MATERIAL TO PROCESS Block Start
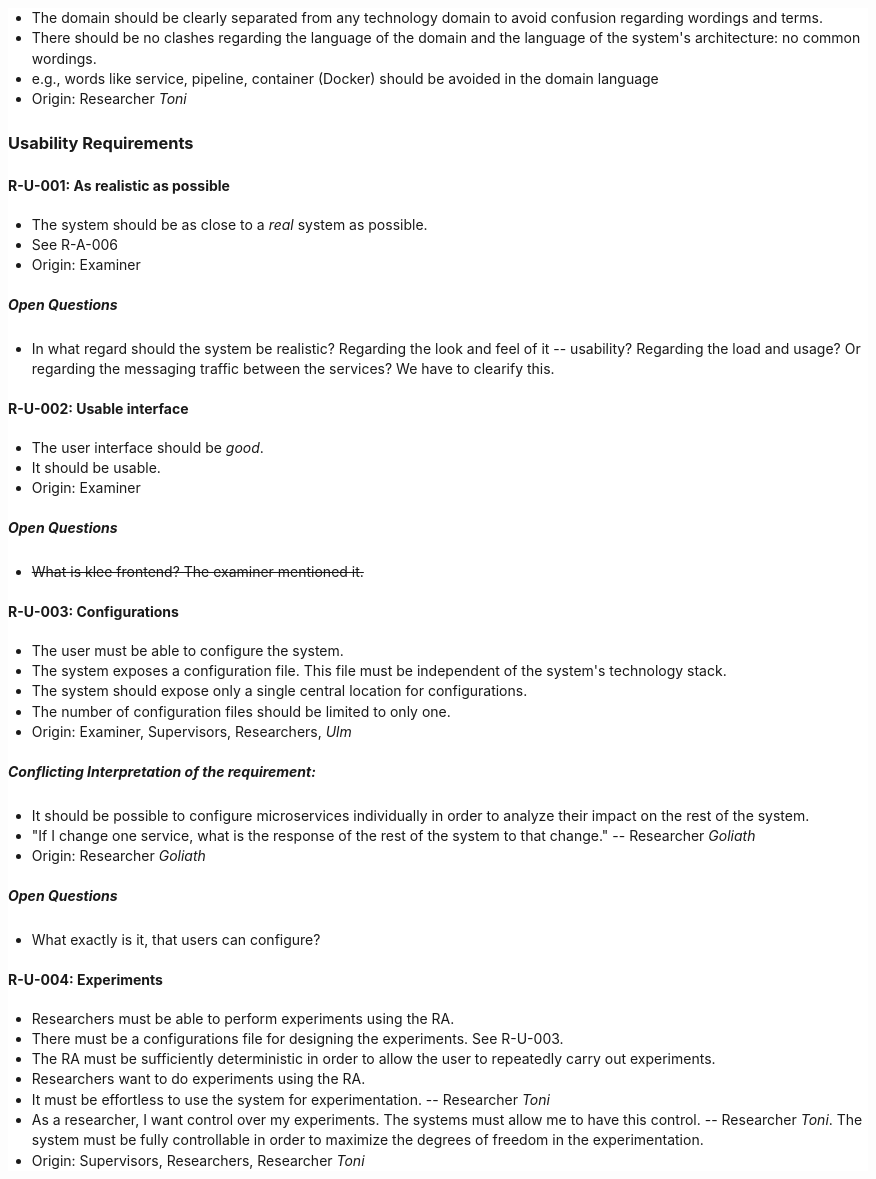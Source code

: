 - The domain should be clearly separated from any technology domain to avoid confusion regarding wordings and terms.
- There should be no clashes regarding the language of the domain and the language of the system's architecture: no common wordings.
- e.g., words like service, pipeline, container (Docker) should be avoided in the domain language
- Origin: Researcher _Toni_

### Usability Requirements

#### R-U-001: As realistic as possible

- The system should be as close to a _real_ system as possible.
- See R-A-006
- Origin: Examiner

##### Open Questions

- In what regard should the system be realistic? Regarding the look and feel of it -- usability? Regarding the load and usage? Or regarding the messaging traffic between the services? We have to clearify this.

#### R-U-002: Usable interface

- The user interface should be _good_.
- It should be usable.
- Origin: Examiner

##### Open Questions

- ~~What is klee frontend? The examiner mentioned it.~~

#### R-U-003: Configurations

- The user must be able to configure the system.
- The system exposes a configuration file. This file must be independent of the system's technology stack.
- The system should expose only a single central location for configurations.
- The number of configuration files should be limited to only one.
- Origin: Examiner, Supervisors, Researchers, _Ulm_

##### Conflicting Interpretation of the requirement:

- It should be possible to configure microservices individually in order to analyze their impact on the rest of the system.
- "If I change one service, what is the response of the rest of the system to that change." -- Researcher _Goliath_
- Origin: Researcher _Goliath_

##### Open Questions

- What exactly is it, that users can configure?

#### R-U-004: Experiments

- Researchers must be able to perform experiments using the RA.
- There must be a configurations file for designing the experiments. See R-U-003.
- The RA must be sufficiently deterministic in order to allow the user to repeatedly carry out experiments.
- Researchers want to do experiments using the RA.
- It must be effortless to use the system for experimentation. -- Researcher _Toni_
- As a researcher, I want control over my experiments. The systems must allow me to have this control. -- Researcher _Toni_. The system must be fully controllable in order to maximize the degrees of freedom in the experimentation.
- Origin: Supervisors, Researchers, Researcher _Toni_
MATERIAL TO PROCESS Block End
Transcribe, word for word, every line from the one containing "- In what regard" through the final line of the entries, and nothing else.

__ANSWER AREA__.
- In what regard should the system be realistic? Regarding the look and feel of it -- usability? Regarding the load and usage? Or regarding the messaging traffic between the services? We have to clearify this.

#### R-U-002: Usable interface

- The user interface should be _good_.
- It should be usable.
- Origin: Examiner

##### Open Questions

- ~~What is klee frontend? The examiner mentioned it.~~

#### R-U-003: Configurations

- The user must be able to configure the system.
- The system exposes a configuration file. This file must be independent of the system's technology stack.
- The system should expose only a single central location for configurations.
- The number of configuration files should be limited to only one.
- Origin: Examiner, Supervisors, Researchers, _Ulm_

##### Conflicting Interpretation of the requirement:

- It should be possible to configure microservices individually in order to analyze their impact on the rest of the system.
- "If I change one service, what is the response of the rest of the system to that change." -- Researcher _Goliath_
- Origin: Researcher _Goliath_

##### Open Questions

- What exactly is it, that users can configure?

#### R-U-004: Experiments

- Researchers must be able to perform experiments using the RA.
- There must be a configurations file for designing the experiments. See R-U-003.
- The RA must be sufficiently deterministic in order to allow the user to repeatedly carry out experiments.
- Researchers want to do experiments using the RA.
- It must be effortless to use the system for experimentation. -- Researcher _Toni_
- As a researcher, I want control over my experiments. The systems must allow me to have this control. -- Researcher _Toni_. The system must be fully controllable in order to maximize the degrees of freedom in the experimentation.
- Origin: Supervisors, Researchers, Researcher _Toni_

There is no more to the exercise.